**Given records:**
=== Section Start ===

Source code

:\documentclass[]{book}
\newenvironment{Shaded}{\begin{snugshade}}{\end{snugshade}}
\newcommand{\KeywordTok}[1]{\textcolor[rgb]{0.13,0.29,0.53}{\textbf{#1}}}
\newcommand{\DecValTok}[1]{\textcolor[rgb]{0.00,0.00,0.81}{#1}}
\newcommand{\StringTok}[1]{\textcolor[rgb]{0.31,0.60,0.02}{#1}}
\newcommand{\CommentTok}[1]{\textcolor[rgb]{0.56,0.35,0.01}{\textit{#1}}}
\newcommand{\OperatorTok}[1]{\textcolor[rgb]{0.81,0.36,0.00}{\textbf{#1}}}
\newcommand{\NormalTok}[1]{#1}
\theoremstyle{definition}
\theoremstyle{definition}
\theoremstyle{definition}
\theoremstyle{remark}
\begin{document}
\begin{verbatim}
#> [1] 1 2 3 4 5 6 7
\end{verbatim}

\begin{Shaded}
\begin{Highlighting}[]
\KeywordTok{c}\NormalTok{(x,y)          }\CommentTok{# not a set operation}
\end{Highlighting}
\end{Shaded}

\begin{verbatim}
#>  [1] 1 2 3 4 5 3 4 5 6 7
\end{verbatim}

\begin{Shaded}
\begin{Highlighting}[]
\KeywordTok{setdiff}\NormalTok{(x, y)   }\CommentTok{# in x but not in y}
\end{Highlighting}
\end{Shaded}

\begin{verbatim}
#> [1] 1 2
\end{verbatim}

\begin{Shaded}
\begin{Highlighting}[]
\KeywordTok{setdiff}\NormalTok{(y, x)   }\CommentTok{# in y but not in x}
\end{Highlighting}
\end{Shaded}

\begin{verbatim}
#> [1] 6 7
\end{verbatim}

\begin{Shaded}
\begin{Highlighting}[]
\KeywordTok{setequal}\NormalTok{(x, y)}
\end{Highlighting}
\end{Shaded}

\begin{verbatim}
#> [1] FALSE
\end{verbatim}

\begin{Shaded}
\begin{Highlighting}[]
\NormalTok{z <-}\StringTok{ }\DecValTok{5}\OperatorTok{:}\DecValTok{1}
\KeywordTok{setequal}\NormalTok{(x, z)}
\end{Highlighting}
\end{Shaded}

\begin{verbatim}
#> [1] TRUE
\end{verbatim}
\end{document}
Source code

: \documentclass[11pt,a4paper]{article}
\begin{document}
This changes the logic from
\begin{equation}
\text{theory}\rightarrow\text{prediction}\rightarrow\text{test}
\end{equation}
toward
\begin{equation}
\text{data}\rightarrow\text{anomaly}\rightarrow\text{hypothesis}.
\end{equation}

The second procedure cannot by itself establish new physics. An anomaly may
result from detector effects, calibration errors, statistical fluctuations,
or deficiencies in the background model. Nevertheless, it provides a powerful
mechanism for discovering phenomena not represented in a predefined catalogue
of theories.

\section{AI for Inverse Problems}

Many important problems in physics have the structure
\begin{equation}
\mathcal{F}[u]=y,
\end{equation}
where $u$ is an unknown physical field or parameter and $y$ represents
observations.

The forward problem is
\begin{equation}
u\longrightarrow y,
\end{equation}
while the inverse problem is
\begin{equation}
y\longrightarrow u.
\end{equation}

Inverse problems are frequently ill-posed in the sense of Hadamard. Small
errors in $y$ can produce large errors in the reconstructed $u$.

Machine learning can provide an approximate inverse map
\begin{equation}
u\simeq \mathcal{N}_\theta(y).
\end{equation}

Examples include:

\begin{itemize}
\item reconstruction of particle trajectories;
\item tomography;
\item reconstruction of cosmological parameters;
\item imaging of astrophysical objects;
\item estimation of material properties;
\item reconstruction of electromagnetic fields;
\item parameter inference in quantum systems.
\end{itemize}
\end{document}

=== Section End ===

Above are the records; reproduce all of them exactly.

**Expected answer:**
Source code

:\documentclass[]{book}
\newenvironment{Shaded}{\begin{snugshade}}{\end{snugshade}}
\newcommand{\KeywordTok}[1]{\textcolor[rgb]{0.13,0.29,0.53}{\textbf{#1}}}
\newcommand{\DecValTok}[1]{\textcolor[rgb]{0.00,0.00,0.81}{#1}}
\newcommand{\StringTok}[1]{\textcolor[rgb]{0.31,0.60,0.02}{#1}}
\newcommand{\CommentTok}[1]{\textcolor[rgb]{0.56,0.35,0.01}{\textit{#1}}}
\newcommand{\OperatorTok}[1]{\textcolor[rgb]{0.81,0.36,0.00}{\textbf{#1}}}
\newcommand{\NormalTok}[1]{#1}
\theoremstyle{definition}
\theoremstyle{definition}
\theoremstyle{definition}
\theoremstyle{remark}
\begin{document}
\begin{verbatim}
#> [1] 1 2 3 4 5 6 7
\end{verbatim}

\begin{Shaded}
\begin{Highlighting}[]
\KeywordTok{c}\NormalTok{(x,y)          }\CommentTok{# not a set operation}
\end{Highlighting}
\end{Shaded}

\begin{verbatim}
#>  [1] 1 2 3 4 5 3 4 5 6 7
\end{verbatim}

\begin{Shaded}
\begin{Highlighting}[]
\KeywordTok{setdiff}\NormalTok{(x, y)   }\CommentTok{# in x but not in y}
\end{Highlighting}
\end{Shaded}

\begin{verbatim}
#> [1] 1 2
\end{verbatim}

\begin{Shaded}
\begin{Highlighting}[]
\KeywordTok{setdiff}\NormalTok{(y, x)   }\CommentTok{# in y but not in x}
\end{Highlighting}
\end{Shaded}

\begin{verbatim}
#> [1] 6 7
\end{verbatim}

\begin{Shaded}
\begin{Highlighting}[]
\KeywordTok{setequal}\NormalTok{(x, y)}
\end{Highlighting}
\end{Shaded}

\begin{verbatim}
#> [1] FALSE
\end{verbatim}

\begin{Shaded}
\begin{Highlighting}[]
\NormalTok{z <-}\StringTok{ }\DecValTok{5}\OperatorTok{:}\DecValTok{1}
\KeywordTok{setequal}\NormalTok{(x, z)}
\end{Highlighting}
\end{Shaded}

\begin{verbatim}
#> [1] TRUE
\end{verbatim}
\end{document}
Source code

: \documentclass[11pt,a4paper]{article}
\begin{document}
This changes the logic from
\begin{equation}
\text{theory}\rightarrow\text{prediction}\rightarrow\text{test}
\end{equation}
toward
\begin{equation}
\text{data}\rightarrow\text{anomaly}\rightarrow\text{hypothesis}.
\end{equation}

The second procedure cannot by itself establish new physics. An anomaly may
result from detector effects, calibration errors, statistical fluctuations,
or deficiencies in the background model. Nevertheless, it provides a powerful
mechanism for discovering phenomena not represented in a predefined catalogue
of theories.

\section{AI for Inverse Problems}

Many important problems in physics have the structure
\begin{equation}
\mathcal{F}[u]=y,
\end{equation}
where $u$ is an unknown physical field or parameter and $y$ represents
observations.

The forward problem is
\begin{equation}
u\longrightarrow y,
\end{equation}
while the inverse problem is
\begin{equation}
y\longrightarrow u.
\end{equation}

Inverse problems are frequently ill-posed in the sense of Hadamard. Small
errors in $y$ can produce large errors in the reconstructed $u$.

Machine learning can provide an approximate inverse map
\begin{equation}
u\simeq \mathcal{N}_\theta(y).
\end{equation}

Examples include:

\begin{itemize}
\item reconstruction of particle trajectories;
\item tomography;
\item reconstruction of cosmological parameters;
\item imaging of astrophysical objects;
\item estimation of material properties;
\item reconstruction of electromagnetic fields;
\item parameter inference in quantum systems.
\end{itemize}
\end{document}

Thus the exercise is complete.